- [Activity] In the records below, the line with "El [Catálogo de" opens the range and the line with "### El mosaico Administrar aplicación" closes it; print that range exactly and nothing else.

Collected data
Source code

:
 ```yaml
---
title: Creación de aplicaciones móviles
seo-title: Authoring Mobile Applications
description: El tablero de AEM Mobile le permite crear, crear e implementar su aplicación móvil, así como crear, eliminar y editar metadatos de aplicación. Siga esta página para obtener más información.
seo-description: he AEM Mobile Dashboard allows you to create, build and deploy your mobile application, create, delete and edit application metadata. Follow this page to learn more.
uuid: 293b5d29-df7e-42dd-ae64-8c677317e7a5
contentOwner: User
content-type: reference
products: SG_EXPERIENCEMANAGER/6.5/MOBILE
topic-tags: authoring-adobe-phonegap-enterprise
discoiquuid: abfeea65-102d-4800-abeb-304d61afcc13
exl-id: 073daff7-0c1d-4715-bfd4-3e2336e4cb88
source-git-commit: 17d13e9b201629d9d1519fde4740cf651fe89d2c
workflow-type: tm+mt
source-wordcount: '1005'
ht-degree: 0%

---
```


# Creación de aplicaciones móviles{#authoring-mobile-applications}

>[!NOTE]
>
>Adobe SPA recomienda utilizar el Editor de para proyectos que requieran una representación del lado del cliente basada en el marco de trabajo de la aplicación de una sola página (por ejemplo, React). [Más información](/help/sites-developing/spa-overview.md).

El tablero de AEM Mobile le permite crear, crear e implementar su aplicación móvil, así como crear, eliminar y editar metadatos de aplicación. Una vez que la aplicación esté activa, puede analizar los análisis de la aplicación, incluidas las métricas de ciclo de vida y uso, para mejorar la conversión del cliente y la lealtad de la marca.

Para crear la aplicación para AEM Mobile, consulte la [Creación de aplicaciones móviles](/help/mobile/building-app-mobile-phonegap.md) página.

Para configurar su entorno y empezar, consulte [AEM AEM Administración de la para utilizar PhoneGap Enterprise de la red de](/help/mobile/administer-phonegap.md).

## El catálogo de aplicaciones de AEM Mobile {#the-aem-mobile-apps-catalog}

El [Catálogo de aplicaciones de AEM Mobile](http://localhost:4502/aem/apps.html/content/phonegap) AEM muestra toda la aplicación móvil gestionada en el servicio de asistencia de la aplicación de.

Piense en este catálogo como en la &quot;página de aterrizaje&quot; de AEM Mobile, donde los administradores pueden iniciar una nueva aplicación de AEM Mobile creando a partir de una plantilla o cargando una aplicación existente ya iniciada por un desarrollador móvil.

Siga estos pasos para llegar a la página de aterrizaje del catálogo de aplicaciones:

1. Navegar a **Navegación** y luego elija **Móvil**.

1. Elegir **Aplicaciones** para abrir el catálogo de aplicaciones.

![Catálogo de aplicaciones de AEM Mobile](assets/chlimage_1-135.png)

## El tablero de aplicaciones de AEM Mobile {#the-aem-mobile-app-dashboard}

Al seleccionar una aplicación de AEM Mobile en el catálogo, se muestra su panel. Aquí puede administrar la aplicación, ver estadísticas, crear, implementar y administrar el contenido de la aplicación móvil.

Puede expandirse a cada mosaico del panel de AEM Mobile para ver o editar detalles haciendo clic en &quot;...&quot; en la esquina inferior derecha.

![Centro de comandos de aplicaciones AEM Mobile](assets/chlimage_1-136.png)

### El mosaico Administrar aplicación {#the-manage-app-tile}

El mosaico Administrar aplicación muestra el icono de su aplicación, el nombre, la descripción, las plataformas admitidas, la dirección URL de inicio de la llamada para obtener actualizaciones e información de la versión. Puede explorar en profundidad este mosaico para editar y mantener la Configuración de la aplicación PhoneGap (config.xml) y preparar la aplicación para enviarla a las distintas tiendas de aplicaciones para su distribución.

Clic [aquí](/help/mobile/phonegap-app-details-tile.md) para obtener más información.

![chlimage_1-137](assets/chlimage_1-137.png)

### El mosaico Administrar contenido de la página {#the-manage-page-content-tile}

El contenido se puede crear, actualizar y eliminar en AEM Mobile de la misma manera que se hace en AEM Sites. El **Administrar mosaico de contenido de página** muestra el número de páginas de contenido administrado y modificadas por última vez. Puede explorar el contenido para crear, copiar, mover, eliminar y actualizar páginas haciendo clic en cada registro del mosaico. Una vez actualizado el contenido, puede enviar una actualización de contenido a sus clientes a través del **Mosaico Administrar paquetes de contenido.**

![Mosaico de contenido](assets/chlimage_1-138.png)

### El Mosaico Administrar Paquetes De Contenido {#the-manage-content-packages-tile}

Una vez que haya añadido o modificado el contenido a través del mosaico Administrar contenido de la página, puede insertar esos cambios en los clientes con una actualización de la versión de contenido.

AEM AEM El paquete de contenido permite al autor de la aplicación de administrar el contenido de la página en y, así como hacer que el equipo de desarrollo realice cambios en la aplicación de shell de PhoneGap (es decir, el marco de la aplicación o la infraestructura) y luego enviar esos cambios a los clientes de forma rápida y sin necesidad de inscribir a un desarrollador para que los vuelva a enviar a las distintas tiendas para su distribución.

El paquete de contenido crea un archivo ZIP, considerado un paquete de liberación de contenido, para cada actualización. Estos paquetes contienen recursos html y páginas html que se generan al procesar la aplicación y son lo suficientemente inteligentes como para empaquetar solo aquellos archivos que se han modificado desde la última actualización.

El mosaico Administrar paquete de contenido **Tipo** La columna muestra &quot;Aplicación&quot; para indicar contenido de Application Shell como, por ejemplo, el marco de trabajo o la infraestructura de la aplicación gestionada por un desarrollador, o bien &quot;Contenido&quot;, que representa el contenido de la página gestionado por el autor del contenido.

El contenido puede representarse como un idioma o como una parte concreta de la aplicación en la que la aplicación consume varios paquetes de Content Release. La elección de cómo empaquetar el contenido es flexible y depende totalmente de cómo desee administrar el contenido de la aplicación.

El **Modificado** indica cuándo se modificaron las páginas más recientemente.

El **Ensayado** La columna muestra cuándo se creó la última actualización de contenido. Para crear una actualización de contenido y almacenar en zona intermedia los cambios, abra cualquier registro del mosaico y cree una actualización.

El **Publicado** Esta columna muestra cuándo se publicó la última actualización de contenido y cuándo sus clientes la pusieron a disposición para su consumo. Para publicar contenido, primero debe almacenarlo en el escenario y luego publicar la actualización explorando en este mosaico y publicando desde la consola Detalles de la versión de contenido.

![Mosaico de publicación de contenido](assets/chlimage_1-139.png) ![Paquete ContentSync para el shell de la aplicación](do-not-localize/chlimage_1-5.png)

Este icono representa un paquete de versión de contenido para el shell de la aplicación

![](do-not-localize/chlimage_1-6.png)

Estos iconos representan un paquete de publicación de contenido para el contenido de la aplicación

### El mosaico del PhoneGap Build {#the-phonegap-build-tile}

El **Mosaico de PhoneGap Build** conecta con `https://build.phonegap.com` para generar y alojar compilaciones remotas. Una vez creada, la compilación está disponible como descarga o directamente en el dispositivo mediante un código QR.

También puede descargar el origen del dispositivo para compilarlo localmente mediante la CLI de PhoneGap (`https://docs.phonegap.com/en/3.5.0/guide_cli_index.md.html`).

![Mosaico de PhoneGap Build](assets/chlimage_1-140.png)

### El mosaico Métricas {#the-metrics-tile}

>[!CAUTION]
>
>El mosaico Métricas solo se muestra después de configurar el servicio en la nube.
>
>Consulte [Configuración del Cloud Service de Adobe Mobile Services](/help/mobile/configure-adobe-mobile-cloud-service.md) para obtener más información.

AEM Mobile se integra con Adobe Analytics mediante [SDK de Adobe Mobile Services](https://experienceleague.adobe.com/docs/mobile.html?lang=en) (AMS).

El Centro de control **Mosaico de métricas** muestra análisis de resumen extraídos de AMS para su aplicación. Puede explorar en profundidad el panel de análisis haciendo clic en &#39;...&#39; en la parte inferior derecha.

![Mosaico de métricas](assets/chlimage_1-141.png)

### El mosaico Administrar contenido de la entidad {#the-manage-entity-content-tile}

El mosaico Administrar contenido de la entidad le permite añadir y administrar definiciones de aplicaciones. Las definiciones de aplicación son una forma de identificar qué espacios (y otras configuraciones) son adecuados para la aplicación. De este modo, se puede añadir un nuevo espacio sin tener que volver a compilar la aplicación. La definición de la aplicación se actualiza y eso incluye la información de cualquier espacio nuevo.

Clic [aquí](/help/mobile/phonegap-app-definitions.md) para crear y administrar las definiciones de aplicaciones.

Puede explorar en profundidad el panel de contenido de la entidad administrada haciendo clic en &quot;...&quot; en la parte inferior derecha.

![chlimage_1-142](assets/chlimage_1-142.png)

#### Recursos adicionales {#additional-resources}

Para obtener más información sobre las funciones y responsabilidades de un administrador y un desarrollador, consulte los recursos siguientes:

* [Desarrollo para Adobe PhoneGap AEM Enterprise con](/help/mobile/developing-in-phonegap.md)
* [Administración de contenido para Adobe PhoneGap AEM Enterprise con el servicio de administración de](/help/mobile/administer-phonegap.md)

- [Written answer]
El [Catálogo de aplicaciones de AEM Mobile](http://localhost:4502/aem/apps.html/content/phonegap) AEM muestra toda la aplicación móvil gestionada en el servicio de asistencia de la aplicación de.

Piense en este catálogo como en la &quot;página de aterrizaje&quot; de AEM Mobile, donde los administradores pueden iniciar una nueva aplicación de AEM Mobile creando a partir de una plantilla o cargando una aplicación existente ya iniciada por un desarrollador móvil.

Siga estos pasos para llegar a la página de aterrizaje del catálogo de aplicaciones:

1. Navegar a **Navegación** y luego elija **Móvil**.

1. Elegir **Aplicaciones** para abrir el catálogo de aplicaciones.

![Catálogo de aplicaciones de AEM Mobile](assets/chlimage_1-135.png)

## El tablero de aplicaciones de AEM Mobile {#the-aem-mobile-app-dashboard}

Al seleccionar una aplicación de AEM Mobile en el catálogo, se muestra su panel. Aquí puede administrar la aplicación, ver estadísticas, crear, implementar y administrar el contenido de la aplicación móvil.

Puede expandirse a cada mosaico del panel de AEM Mobile para ver o editar detalles haciendo clic en &quot;...&quot; en la esquina inferior derecha.

![Centro de comandos de aplicaciones AEM Mobile](assets/chlimage_1-136.png)

### El mosaico Administrar aplicación {#the-manage-app-tile}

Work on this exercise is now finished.